The third emotional state encountered is exploration. employees will search new roles if they are incapable to stop the changes. In this stage both individual role as well as the group role are defined. it is important that unresolved issues that continue to surface be addressed during this stage. One should be ready for the negative reaction of the employee. Those individuals should be warned at the first sign of falling back to old behaviors. This negative reaction can be changed to the positive if trust can be created among groups.

Commitments

The final emotional state is commitment to the change initiative. Mutual commitment is established for the change effort. Obstacles have been removed and the focus is on successful implementation of the changes.

Models of the change process

After years of failed change efforts, researchers are saying that knowledge of the change process is critical. To thrive we need to know successful change during and before the change process. There are five most popular models of the change process(Lewin’s three-step change model, Kotter’s eight-step plan, Harris’s five-phase model, Fullan’s change themes set, and Greiner’s six-phase process).But in this report we will discuss only two of them.

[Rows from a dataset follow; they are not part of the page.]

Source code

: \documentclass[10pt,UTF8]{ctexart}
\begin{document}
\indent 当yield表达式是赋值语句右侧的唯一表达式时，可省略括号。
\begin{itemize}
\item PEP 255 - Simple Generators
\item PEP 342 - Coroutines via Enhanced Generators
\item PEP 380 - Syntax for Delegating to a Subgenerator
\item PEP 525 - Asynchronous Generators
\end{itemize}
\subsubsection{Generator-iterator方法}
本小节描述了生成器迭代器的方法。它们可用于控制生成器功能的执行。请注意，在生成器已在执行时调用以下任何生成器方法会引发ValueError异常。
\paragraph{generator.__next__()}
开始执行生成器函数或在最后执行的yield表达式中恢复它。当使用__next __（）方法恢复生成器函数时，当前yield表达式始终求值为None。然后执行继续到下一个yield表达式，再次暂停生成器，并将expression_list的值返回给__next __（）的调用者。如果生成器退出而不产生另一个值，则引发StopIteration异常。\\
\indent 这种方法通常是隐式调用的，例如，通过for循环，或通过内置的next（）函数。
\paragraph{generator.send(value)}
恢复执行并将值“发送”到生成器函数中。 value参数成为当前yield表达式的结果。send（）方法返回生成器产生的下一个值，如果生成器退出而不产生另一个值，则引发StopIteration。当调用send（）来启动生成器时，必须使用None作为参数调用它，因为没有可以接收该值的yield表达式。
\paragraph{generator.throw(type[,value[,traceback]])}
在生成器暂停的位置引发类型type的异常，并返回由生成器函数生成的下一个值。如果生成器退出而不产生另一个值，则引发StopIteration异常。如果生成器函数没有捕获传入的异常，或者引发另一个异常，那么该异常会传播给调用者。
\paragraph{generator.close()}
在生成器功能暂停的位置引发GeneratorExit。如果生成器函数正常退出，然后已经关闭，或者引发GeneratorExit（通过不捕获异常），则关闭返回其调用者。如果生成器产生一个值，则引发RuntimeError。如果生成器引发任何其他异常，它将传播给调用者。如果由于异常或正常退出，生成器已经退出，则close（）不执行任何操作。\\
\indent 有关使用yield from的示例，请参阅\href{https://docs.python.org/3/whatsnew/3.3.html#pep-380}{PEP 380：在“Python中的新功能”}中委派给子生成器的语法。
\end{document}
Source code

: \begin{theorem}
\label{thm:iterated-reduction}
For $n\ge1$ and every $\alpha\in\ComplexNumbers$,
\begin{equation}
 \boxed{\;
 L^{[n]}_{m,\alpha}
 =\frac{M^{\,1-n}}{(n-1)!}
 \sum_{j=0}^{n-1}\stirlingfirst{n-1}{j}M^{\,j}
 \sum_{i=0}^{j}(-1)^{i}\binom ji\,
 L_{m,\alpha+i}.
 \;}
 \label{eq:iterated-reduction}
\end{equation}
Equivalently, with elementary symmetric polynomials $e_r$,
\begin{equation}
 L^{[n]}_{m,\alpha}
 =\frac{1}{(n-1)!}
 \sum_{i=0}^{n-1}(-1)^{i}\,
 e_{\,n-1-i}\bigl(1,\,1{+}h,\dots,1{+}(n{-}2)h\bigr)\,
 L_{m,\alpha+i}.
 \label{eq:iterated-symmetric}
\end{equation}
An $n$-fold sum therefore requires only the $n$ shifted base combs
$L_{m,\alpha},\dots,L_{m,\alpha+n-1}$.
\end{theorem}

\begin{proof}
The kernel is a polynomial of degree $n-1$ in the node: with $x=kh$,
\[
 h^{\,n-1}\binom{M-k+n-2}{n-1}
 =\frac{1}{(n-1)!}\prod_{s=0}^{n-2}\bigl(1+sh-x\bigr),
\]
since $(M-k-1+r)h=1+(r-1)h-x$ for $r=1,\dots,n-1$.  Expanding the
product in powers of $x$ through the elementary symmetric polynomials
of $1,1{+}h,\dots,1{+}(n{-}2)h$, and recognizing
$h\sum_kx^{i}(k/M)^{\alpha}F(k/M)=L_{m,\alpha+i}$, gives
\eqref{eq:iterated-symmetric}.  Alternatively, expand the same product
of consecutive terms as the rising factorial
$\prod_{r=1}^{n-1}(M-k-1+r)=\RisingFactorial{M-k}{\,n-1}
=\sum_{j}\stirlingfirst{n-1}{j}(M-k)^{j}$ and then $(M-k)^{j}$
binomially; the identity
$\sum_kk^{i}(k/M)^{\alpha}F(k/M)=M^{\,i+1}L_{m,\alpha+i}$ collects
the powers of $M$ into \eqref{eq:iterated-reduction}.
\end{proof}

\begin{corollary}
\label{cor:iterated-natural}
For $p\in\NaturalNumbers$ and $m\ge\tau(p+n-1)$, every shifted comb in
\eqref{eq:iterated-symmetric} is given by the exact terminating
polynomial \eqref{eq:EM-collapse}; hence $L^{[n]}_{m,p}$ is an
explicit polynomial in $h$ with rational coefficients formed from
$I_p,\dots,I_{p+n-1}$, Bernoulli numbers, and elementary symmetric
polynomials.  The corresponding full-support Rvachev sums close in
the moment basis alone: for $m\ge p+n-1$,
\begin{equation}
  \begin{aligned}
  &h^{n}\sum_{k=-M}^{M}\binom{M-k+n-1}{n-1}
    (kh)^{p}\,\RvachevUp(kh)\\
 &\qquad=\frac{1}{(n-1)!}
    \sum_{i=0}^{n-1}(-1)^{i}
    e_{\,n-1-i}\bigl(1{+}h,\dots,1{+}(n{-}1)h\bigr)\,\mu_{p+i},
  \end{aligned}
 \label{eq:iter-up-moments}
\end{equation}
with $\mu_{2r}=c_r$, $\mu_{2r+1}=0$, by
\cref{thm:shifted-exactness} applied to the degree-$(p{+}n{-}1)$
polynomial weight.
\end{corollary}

Lewin’s Three-Step Change Model

Change involves a sequence of organizational processes that occurs over time. Lewin (1951) suggests this three step process. These steps mostly involve reducing the forces acting to keep the organization in its current condition.

Unfreezing

Moving

Refreezing

Figure 4: Three step model

Unfreezing:

This is the first step which is accomplished by introducing new information that points out failure in the current state. Crises often arouse unfreezing. This crisis can be due to increase in employee, demographic shifts, and an unexpected strike. This is not necessary that during unfreezing crisis always occur. For determining problem creating zones in organizations financial data, climate analysis and enrollment projections can be used.

Moving:

Once the organization is unfrozen, it can be changed by moving. This step generally involves the change in structure, development of new standards, attitudes, and behaviors. Some changes may be minor and involve a few members.

Refreezing

The final step is refreezing which involves stabilizing the change. In this step mostly the changes in organizations policy, organizational culture, or modification in organizational structure often accomplishes.

Kotter’s Eight-Step Model

John Kotter (1996) of Harvard University developed a more detailed approach for managing change which was based on Lewin’s three-step change model.the steps involved in this model are given below.

Establish a sense of urgency: Unfreeze the organization by creating a convincing reason for change

Create the guiding coalition: Create a cross-functional, cross-level group of people with enough power to lead the change.

Develop a vision and strategy: Create a vision and strategic plan to guide the change process

Communicate the change vision: Create and implement a communication strategy that consistently communicates the new vision and strategic plan

Empower broad-based action: Eliminate barriers to change, and use target elements of change to transform the organization. Encourage risk taking and creative problem solving.

Generate short-term wins: Plan for and create short-term “wins” or improvements. Recognize and reward people who contribute to the wins

Consolidate gains and produce: The guiding coalition uses credibility from short-term wins to create more change. Additional people are brought into the change process as change cascades throughout the organization. Attempts are made to reinvigorate the change process.

Anchor new approaches in the culture: Reinforce the changes by highlighting connections between new behaviors and processes and organizational success. Develop methods to ensure leadership development and succession.

Types of Change

Change can be categorized into four categories, structural change, cost change, process change, and cultural change.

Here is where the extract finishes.